Aevo has launched a new rewards epoch, allocating 700,000 AEVO to activity across its major crypto perpetual futures markets. The program is now live and focuses on high-volume assets including BTC, ETH, SOL and HYPE, giving active derivatives traders a new incentive layer on the platform.
The rewards push is designed to direct trading activity toward Aevo’s core perpetual markets rather than launch a new product or change the protocol’s underlying infrastructure. In practice, the epoch uses token incentives to encourage volume, liquidity and repeat participation across selected markets.
Aevo just closed our latest Rewards epoch with 1,000,000 $AEVO being allocated to traders in 7 days.
This week's Rewards are now live – 700,000 AEVO will be allocated towards major Crypto perpetual futures markets and 300,000 AEVO towards options markets.
Crypto Majors… pic.twitter.com/rZ6r0Ei1rQ
— Aevo (@aevoxyz) June 8, 2026
Rewards Target Core Perpetual Markets
The main structure centers on volume-based participation. Traders active in eligible perpetual markets can earn rewards tied to their trading activity during the epoch, while Aevo’s broader rewards system also includes staking-related eligibility features. That means the program links trading volume with token participation inside the Aevo ecosystem.

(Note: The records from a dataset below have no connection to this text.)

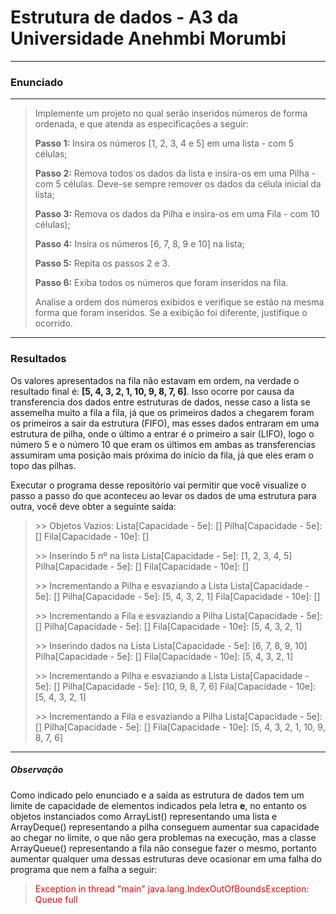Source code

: # **Estrutura de dados - A3 da Universidade Anehmbi Morumbi**
--------------------------
### Enunciado
--------------------------

>Implemente um projeto no qual serão inseridos números de forma ordenada, e que atenda as especificações a seguir: 
> 
> **Passo 1:** Insira os números [1, 2, 3, 4 e 5] em uma lista - com 5 células; 
> 
> **Passo 2:** Remova todos os dados da lista e insira-os em uma Pilha - com 5 células. Deve-se sempre remover os dados da célula inicial da lista; 
> 
> **Passo 3:** Remova os dados da Pilha e insira-os em uma Fila - com 10 células); 
> 
> **Passo 4:** Insira os números [6, 7, 8, 9 e 10] na lista; 
> 
> **Passo 5:** Repita os passos 2 e 3.
>  
> **Passo 6:** Exiba todos os números que foram inseridos na fila. 
> 
>Analise a ordem dos números exibidos e verifique se estão na mesma forma que foram inseridos. Se a exibição foi diferente, justifique o ocorrido.

---------------------

### Resultados

 Os valores apresentados na fila não estavam em ordem, na verdade o resultado final é: **[5, 4, 3, 2, 1, 10, 9, 8, 7, 6]**.
 Isso ocorre por causa da transferencia dos dados entre estruturas de dados, nesse caso a lista se assemelha muito a fila a fila, já que os primeiros dados a chegarem foram os primeiros a sair da estrutura (FIFO), mas esses dados entraram em uma estrutura de pilha, onde o último a entrar é o primeiro a sair (LIFO), logo o número 5 e o número 10 que eram os últimos em ambas as transferencias assumiram uma posição mais próxima do início da fila, já que eles eram o topo das pilhas.

 Executar o programa desse repositório vai permitir que você visualize o passo a passo do que aconteceu ao levar os dados de uma estrutura para outra, você deve obter a seguinte saída:

 >\>\> Objetos Vazios: 
>Lista[Capacidade - 5e]: []
>Pilha[Capacidade - 5e]: []
>Fila[Capacidade - 10e]: []
>
>\>\> Inserindo 5 nº na lista
>Lista[Capacidade - 5e]: [1, 2, 3, 4, 5]
>Pilha[Capacidade - 5e]: []
>Fila[Capacidade - 10e]: []
>
>\>\> Incrementando a Pilha e esvaziando a Lista
>Lista[Capacidade - 5e]: []
>Pilha[Capacidade - 5e]: [5, 4, 3, 2, 1]
>Fila[Capacidade - 10e]: []
>
>\>\> Incrementando a Fila e esvaziando a Pilha
>Lista[Capacidade - 5e]: []
>Pilha[Capacidade - 5e]: []
>Fila[Capacidade - 10e]: [5, 4, 3, 2, 1]
>
>\>\> Inserindo dados na Lista
>Lista[Capacidade - 5e]: [6, 7, 8, 9, 10]
>Pilha[Capacidade - 5e]: []
>Fila[Capacidade - 10e]: [5, 4, 3, 2, 1]
>
>\>\> Incrementando a Pilha e esvaziando a Lista
>Lista[Capacidade - 5e]: []
>Pilha[Capacidade - 5e]: [10, 9, 8, 7, 6]
>Fila[Capacidade - 10e]: [5, 4, 3, 2, 1]
>
>\>\> Incrementando a Fila e esvaziando a Pilha
>Lista[Capacidade - 5e]: []
>Pilha[Capacidade - 5e]: []
>Fila[Capacidade - 10e]: [5, 4, 3, 2, 1, 10, 9, 8, 7, 6]

-----------------------
##### Observação

Como indicado pelo enunciado e a saída as estrutura de dados tem um limite de capacidade de elementos indicados pela letra **e**, no entanto os objetos instanciados como ArrayList() representando uma lista e ArrayDeque() representando a pilha conseguem aumentar sua capacidade ao chegar no limite, o que não gera problemas na execução, mas a classe ArrayQueue() representando a fila não consegue fazer o mesmo, portanto aumentar qualquer uma dessas estruturas deve ocasionar em uma falha do programa que nem a falha a seguir:

> <span style="color:red">Exception in thread "main" java.lang.IndexOutOfBoundsException: Queue full</span>

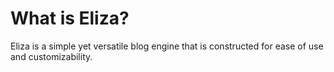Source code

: # What is Eliza?
Eliza is a simple yet versatile blog engine that is constructed for ease of use and customizability. 
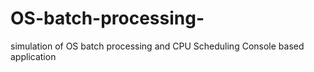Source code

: # OS-batch-processing-
simulation of OS batch processing and CPU Scheduling
Console based application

The focus on BTC, ETH and SOL gives the campaign exposure to the deepest parts of the crypto derivatives market. The inclusion of HYPE also reflects current trader interest in newer high-activity assets, making the reward set a mix of established majors and more recent market narratives.
For Aevo, the allocation represents a direct use of token emissions to compete for derivatives flow. Perpetual exchanges often rely on incentive programs to attract market makers, tighten spreads and increase order-book activity, but the durability of that liquidity depends on whether traders stay after rewards decline.
Liquidity Impact Still Needs Confirmation
The immediate market question is whether the 700,000 AEVO allocation can create sticky liquidity or only short-term reward-driven volume. Incentive programs can quickly lift trading activity, but they can also attract participants whose main objective is farming rewards rather than establishing long-term market depth. That distinction will define the real impact of the epoch.
There are no confirmed reports yet showing that the new epoch has materially changed funding rates, open interest or order-book depth across Aevo’s eligible perpetual markets. Without that data, the launch should be treated as an active incentive campaign, not proof of a structural liquidity shift.
The program also fits Aevo’s broader positioning as a decentralized derivatives venue offering perpetuals, options and strategy products through a trading architecture that combines exchange-like performance with on-chain settlement. In that context, rewards are being used as a growth tool inside an already established derivatives stack.
For now, the clean takeaway is that Aevo has opened a new rewards epoch with 700,000 AEVO directed toward major crypto perpetual markets, including BTC, ETH, SOL and HYPE. The next signals to watch are sustained volume, open interest retention and whether market depth remains after the incentive window matures.